##### Extracted entries #####

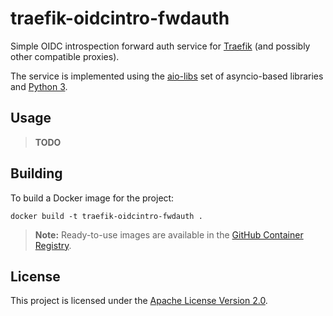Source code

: # traefik-oidcintro-fwdauth

Simple OIDC introspection forward auth service for [Traefik](https://github.com/traefik/traefik/)
(and possibly other compatible proxies).

The service is implemented using the [aio-libs](https://github.com/aio-libs)
set of asyncio-based libraries and [Python 3](https://www.python.org/downloads/).

## Usage

> **TODO**

## Building

To build a Docker image for the project:

    docker build -t traefik-oidcintro-fwdauth .

> **Note:** Ready-to-use images are available in the
> [GitHub Container Registry](https://github.com/users/hhromic/packages/container/package/traefik-oidcintro-fwdauth).

## License

This project is licensed under the [Apache License Version 2.0](LICENSE).
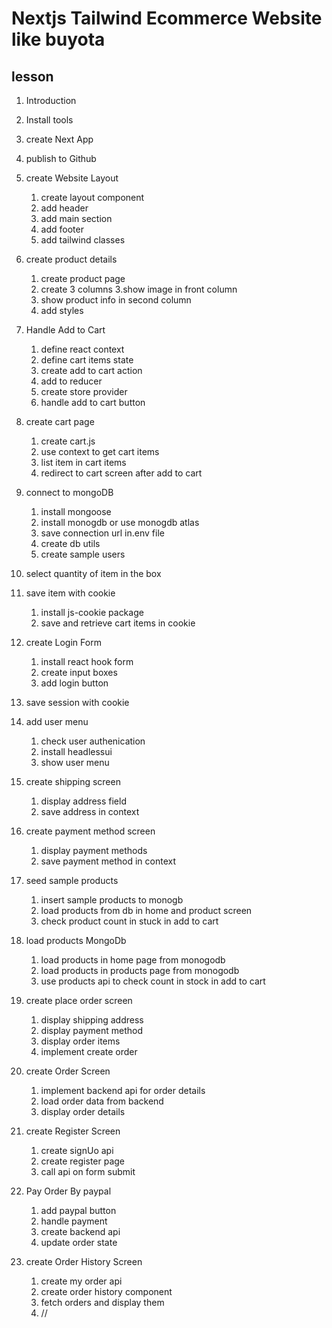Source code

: # Nextjs Tailwind Ecommerce Website like buyota

## lesson
 
1. Introduction
2. Install tools
3. create Next App
4. publish to Github 


2. create Website Layout
    1. create layout component
    2. add header 
    3. add main section
    4. add footer
    5. add tailwind classes

3. create product details
    1. create product page
    2. create 3 columns
    3.show image in front column
    4. show product info in second column
    5. add styles
    
4. Handle Add to Cart
    1. define react context
    2. define cart items state
    3. create add to cart action
    4. add to reducer
    5. create store provider 
    6. handle add to cart button
 
6. create cart page
    1. create cart.js
    2. use context to get cart items
    3. list item in cart items
    4. redirect to cart screen after add to cart




6. connect to mongoDB
    1. install mongoose
    2. install monogdb or use monogdb atlas
    3. save connection url in.env file
    4. create db utils
    5. create sample users

7. select quantity of item in the box


8. save item with cookie
    1. install js-cookie package
    2. save and retrieve cart items in cookie

9. create Login Form
    1. install react hook form
    2. create input boxes
    3. add login button

10. save session with cookie

11. add user menu
    1. check user authenication
    2. install headlessui 
    3. show user menu
 
12. create shipping screen
    1. display address field
    2. save address in context

13. create payment method screen
    1. display payment methods
    2. save payment method in context

14. seed sample products
    1. insert sample products to monogb
    2. load products from db in home and product screen
    3. check product count in stuck in add to cart

15. load products MongoDb
    1. load products in home page from monogodb
    2. load products in products page from monogodb
    3. use products api to check count in stock in add to cart


16. create place order screen
    1. display shipping address
    2. display payment method
    3. display order items
    4. implement create order


17. create Order Screen
    1. implement backend api for order details
    2. load order data from backend
    3. display order details

18. create Register Screen
    1. create signUo api
    2. create register page
    3. call api on form submit

19. Pay Order By paypal
    1. add paypal button
    2. handle payment
    3. create backend api
    4. update order state 

24. create Order History Screen
    1. create my order api
    2. create order history component
    3. fetch orders and display them
    4. //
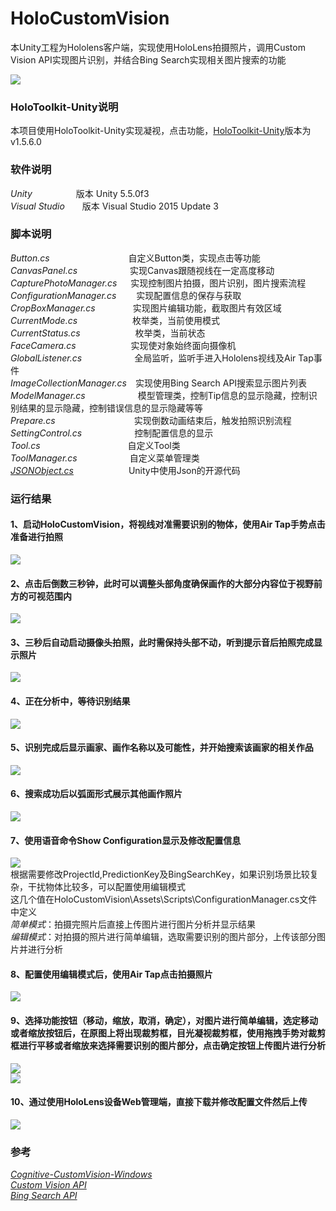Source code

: # HoloCustomVision #
本Unity工程为Hololens客户端，实现使用HoloLens拍摄照片，调用Custom Vision API实现图片识别，并结合Bing Search实现相关图片搜索的功能  

![](../Screenshots/HoloCustomVision/12.jpg)  
### HoloToolkit-Unity说明 ###

本项目使用HoloToolkit-Unity实现凝视，点击功能，[HoloToolkit-Unity](https://github.com/Microsoft/HoloToolkit-Unity/tree/master/External/Unitypackages "HoloToolkit-Unity")版本为v1.5.6.0

### 软件说明 ###
*Unity*　　　　　版本 Unity 5.5.0f3  
*Visual Studio*　　版本 Visual Studio 2015 Update 3  

### 脚本说明 ###
*Button.cs*　　　　　　　　　自定义Button类，实现点击等功能  
*CanvasPanel.cs*　　　　　　实现Canvas跟随视线在一定高度移动  
*CapturePhotoManager.cs*  　  实现控制图片拍摄，图片识别，图片搜索流程  
*ConfigurationManager.cs*  　　实现配置信息的保存与获取    
*CropBoxManager.cs*  　　　　实现图片编辑功能，截取图片有效区域  
*CurrentMode.cs*  　　　　　　枚举类，当前使用模式  
*CurrentStatus.cs*  　　　　　　枚举类，当前状态  
*FaceCamera.cs*  　　　　　　实现使对象始终面向摄像机  
*GlobalListener.cs*　　　　　　全局监听，监听手进入Hololens视线及Air Tap事件   
*ImageCollectionManager.cs*　实现使用Bing Search API搜索显示图片列表  
*ModelManager.cs*　　　　　　模型管理类，控制Tip信息的显示隐藏，控制识别结果的显示隐藏，控制错误信息的显示隐藏等等  
*Prepare.cs*　　　　　　　　　实现倒数动画结束后，触发拍照识别流程  
*SettingControl.cs*　　　　　　控制配置信息的显示  
*Tool.cs*　　　　　　　　　　自定义Tool类  
*ToolManager.cs*　　　　　　自定义菜单管理类  
[*JSONObject.cs*](https://github.com/mtschoen/JSONObject/blob/master/JSONObject.cs "JSONObject.cs")　　　　　　 Unity中使用Json的开源代码

### 运行结果 ###
#### 1、启动HoloCustomVision，将视线对准需要识别的物体，使用Air Tap手势点击准备进行拍照 ####
![](../Screenshots/HoloCustomVision/1.jpg)  
#### 2、点击后倒数三秒钟，此时可以调整头部角度确保画作的大部分内容位于视野前方的可视范围内 ####
![](../Screenshots/HoloCustomVision/2.jpg)  
#### 3、三秒后自动启动摄像头拍照，此时需保持头部不动，听到提示音后拍照完成显示照片 ####
![](../Screenshots/HoloCustomVision/3.jpg)  
#### 4、正在分析中，等待识别结果 ####
![](../Screenshots/HoloCustomVision/4.jpg)  
#### 5、识别完成后显示画家、画作名称以及可能性，并开始搜索该画家的相关作品 ####
![](../Screenshots/HoloCustomVision/5.jpg)  
#### 6、搜索成功后以弧面形式展示其他画作照片 ####
![](../Screenshots/HoloCustomVision/6.jpg)  
#### 7、使用语音命令Show Configuration显示及修改配置信息 ####
![](../Screenshots/HoloCustomVision/7.jpg)  
根据需要修改ProjectId,PredictionKey及BingSearchKey，如果识别场景比较复杂，干扰物体比较多，可以配置使用编辑模式  
这几个值在HoloCustomVision\Assets\Scripts\ConfigurationManager.cs文件中定义  
*简单模式*：拍摄完照片后直接上传图片进行图片分析并显示结果  
*编辑模式*：对拍摄的照片进行简单编辑，选取需要识别的图片部分，上传该部分图片并进行分析
#### 8、配置使用编辑模式后，使用Air Tap点击拍摄照片 ####
![](../Screenshots/HoloCustomVision/8.jpg)  
#### 9、选择功能按钮（移动，缩放，取消，确定），对图片进行简单编辑，选定移动或者缩放按钮后，在原图上将出现裁剪框，目光凝视裁剪框，使用拖拽手势对裁剪框进行平移或者缩放来选择需要识别的图片部分，点击确定按钮上传图片进行分析 ####
![](../Screenshots/HoloCustomVision/9.jpg)  
![](../Screenshots/HoloCustomVision/10.jpg)  
#### 10、通过使用HoloLens设备Web管理端，直接下载并修改配置文件然后上传 ####
![](../Screenshots/HoloCustomVision/11.jpg)  





### 参考 ###
[*Cognitive-CustomVision-Windows*](https://github.com/Microsoft/Cognitive-CustomVision-Windows/)  
[*Custom Vision API*](https://docs.microsoft.com/zh-cn/azure/cognitive-services/custom-vision-service/csharp-tutorial)  
[*Bing Search API*](https://docs.microsoft.com/zh-cn/azure/cognitive-services/bing-image-search/search-the-web)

#####

▶ What is needed
The expected result is a copy of each line in the records where "master" appears.

▶ Output of the exercise
本项目使用HoloToolkit-Unity实现凝视，点击功能，[HoloToolkit-Unity](https://github.com/Microsoft/HoloToolkit-Unity/tree/master/External/Unitypackages "HoloToolkit-Unity")版本为v1.5.6.0
[*JSONObject.cs*](https://github.com/mtschoen/JSONObject/blob/master/JSONObject.cs "JSONObject.cs")　　　　　　 Unity中使用Json的开源代码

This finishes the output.